I have a 3 node Kafka cluster and I am creating a topic in one of the node with the below command: bin/kafka-create-topic.sh --zookeeper host1.com:2181,host2.com:2181,host3.com:2181 --replica 1 --partition 1 --topic test

So,now when I push messages to the topic,one of my host is getting overloaded with the topic messages as Kafka stores the messages in disk space. I want to know if there is any configuration to set to distribute the storing process across the cluster.

Thanks,

2

2 Answers

2
votes

As @om-nom-nom points out, you are creating a topic with a single partition. So that topic will only ever be on the node that you created it on. So even though you have a 3 node setup, the other two nodes will never be used.

Changing your topic to use multiple partitions is how you distribute a Kafka topic. The Kafka broker doesn't distribute messages to different nodes. It's the producers responsibility to determine which partition a message goes to. This is something you can you determine, or let the producer use a round-robin approach to distribute to partitions, as @om-nom-nom points out.

In Kafka producer, a partition key can be specified to indicate the destination partition of the message. By default, a hashing-based partitioner is used to determine the partition id given the key, and people can use customized partitioners also.

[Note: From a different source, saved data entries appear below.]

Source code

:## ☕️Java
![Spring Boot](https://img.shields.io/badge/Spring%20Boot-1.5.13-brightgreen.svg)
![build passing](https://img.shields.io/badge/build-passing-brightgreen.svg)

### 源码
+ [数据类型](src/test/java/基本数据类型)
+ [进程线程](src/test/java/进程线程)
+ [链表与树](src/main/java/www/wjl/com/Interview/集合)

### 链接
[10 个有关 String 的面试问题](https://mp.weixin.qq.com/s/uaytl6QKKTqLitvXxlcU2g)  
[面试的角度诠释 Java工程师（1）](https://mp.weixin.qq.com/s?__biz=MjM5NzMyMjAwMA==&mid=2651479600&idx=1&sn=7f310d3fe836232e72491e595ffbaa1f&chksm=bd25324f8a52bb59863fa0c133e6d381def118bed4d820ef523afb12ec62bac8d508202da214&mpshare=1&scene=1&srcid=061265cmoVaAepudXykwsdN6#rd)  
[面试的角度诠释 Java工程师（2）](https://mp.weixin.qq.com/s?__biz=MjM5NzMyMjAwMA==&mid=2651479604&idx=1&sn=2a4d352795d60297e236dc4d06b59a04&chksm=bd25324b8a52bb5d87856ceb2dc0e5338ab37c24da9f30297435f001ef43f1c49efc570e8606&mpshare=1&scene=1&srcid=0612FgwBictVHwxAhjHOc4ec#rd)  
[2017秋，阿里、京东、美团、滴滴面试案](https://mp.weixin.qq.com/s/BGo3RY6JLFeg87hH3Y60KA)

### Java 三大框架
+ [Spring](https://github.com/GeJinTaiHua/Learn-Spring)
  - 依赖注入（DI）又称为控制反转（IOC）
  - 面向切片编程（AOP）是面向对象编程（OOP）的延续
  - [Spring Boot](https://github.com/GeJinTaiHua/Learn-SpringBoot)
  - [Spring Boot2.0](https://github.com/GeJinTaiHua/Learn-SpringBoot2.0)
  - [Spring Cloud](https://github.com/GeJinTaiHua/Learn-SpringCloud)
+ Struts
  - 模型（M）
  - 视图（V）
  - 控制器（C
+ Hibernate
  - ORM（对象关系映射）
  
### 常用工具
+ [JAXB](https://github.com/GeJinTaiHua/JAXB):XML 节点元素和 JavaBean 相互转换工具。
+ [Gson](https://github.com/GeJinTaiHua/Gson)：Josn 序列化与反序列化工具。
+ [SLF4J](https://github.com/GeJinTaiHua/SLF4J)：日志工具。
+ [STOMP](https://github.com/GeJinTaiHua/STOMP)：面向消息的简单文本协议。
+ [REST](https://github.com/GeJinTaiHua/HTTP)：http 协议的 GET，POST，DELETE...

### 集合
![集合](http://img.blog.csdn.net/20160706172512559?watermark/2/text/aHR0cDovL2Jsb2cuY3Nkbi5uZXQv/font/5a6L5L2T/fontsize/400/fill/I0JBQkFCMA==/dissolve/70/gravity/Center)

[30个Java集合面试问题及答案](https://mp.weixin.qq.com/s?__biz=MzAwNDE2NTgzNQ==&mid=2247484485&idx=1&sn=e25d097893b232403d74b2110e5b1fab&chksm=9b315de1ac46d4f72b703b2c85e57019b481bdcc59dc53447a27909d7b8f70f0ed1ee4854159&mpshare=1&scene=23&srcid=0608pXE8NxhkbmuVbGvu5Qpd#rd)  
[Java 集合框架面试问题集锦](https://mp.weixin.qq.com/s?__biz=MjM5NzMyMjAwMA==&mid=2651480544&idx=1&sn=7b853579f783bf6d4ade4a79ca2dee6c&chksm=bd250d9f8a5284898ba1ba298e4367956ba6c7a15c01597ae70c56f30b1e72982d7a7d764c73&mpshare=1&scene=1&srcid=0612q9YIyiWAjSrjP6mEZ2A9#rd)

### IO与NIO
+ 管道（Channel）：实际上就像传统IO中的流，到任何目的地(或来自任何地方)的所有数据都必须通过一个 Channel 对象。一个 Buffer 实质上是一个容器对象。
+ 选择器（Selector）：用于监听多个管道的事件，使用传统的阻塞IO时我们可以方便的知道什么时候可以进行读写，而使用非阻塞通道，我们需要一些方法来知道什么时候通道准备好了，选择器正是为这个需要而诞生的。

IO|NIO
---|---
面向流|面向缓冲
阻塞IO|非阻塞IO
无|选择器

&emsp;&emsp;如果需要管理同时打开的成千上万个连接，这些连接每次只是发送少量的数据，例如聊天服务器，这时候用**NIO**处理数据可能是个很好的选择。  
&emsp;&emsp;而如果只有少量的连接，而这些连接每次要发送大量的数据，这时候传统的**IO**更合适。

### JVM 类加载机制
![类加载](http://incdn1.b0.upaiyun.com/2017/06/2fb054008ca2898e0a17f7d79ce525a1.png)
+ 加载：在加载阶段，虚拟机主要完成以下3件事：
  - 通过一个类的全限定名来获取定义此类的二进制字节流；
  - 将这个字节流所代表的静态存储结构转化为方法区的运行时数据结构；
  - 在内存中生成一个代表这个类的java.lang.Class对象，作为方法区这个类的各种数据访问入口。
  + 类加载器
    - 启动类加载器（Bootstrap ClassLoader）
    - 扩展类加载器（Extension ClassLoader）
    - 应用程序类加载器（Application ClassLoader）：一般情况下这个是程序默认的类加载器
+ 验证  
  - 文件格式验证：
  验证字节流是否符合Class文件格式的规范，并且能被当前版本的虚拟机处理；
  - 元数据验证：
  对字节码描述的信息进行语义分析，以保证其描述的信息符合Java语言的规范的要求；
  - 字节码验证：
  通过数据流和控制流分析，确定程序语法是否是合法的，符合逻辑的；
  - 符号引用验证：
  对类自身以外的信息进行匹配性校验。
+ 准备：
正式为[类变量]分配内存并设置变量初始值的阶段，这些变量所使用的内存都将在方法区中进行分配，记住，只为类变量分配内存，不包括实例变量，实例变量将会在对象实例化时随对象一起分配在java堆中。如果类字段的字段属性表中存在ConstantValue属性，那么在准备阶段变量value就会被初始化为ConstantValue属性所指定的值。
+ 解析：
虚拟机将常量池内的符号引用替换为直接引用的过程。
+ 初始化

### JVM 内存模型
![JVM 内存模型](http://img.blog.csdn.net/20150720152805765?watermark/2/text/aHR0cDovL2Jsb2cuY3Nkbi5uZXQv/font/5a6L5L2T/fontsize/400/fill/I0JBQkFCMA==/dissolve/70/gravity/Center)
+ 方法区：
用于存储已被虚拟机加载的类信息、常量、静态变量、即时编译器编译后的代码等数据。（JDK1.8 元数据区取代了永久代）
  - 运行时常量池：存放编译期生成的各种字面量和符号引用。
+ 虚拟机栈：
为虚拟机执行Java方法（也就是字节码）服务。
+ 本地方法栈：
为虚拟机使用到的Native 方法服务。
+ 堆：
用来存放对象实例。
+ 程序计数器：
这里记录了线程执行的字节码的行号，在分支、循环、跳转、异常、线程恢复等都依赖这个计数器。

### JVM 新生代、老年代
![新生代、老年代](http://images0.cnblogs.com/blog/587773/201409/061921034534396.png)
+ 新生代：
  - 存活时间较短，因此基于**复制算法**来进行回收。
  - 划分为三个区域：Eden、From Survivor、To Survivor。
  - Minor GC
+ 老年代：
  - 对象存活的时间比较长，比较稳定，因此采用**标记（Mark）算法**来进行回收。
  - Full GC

To reduce # of open sockets, in 0.8.0 (https://issues.apache.org/jira/browse/KAFKA-1017), when the partitioning key is not specified or null, a producer will pick a random partition and stick to it for some time (default is 10 mins) before switching to another one.
source

1
votes

Topic can be sliced into multiple partitions (your config uses just 1), which by default will be distributed between brokers in round-robin fashion.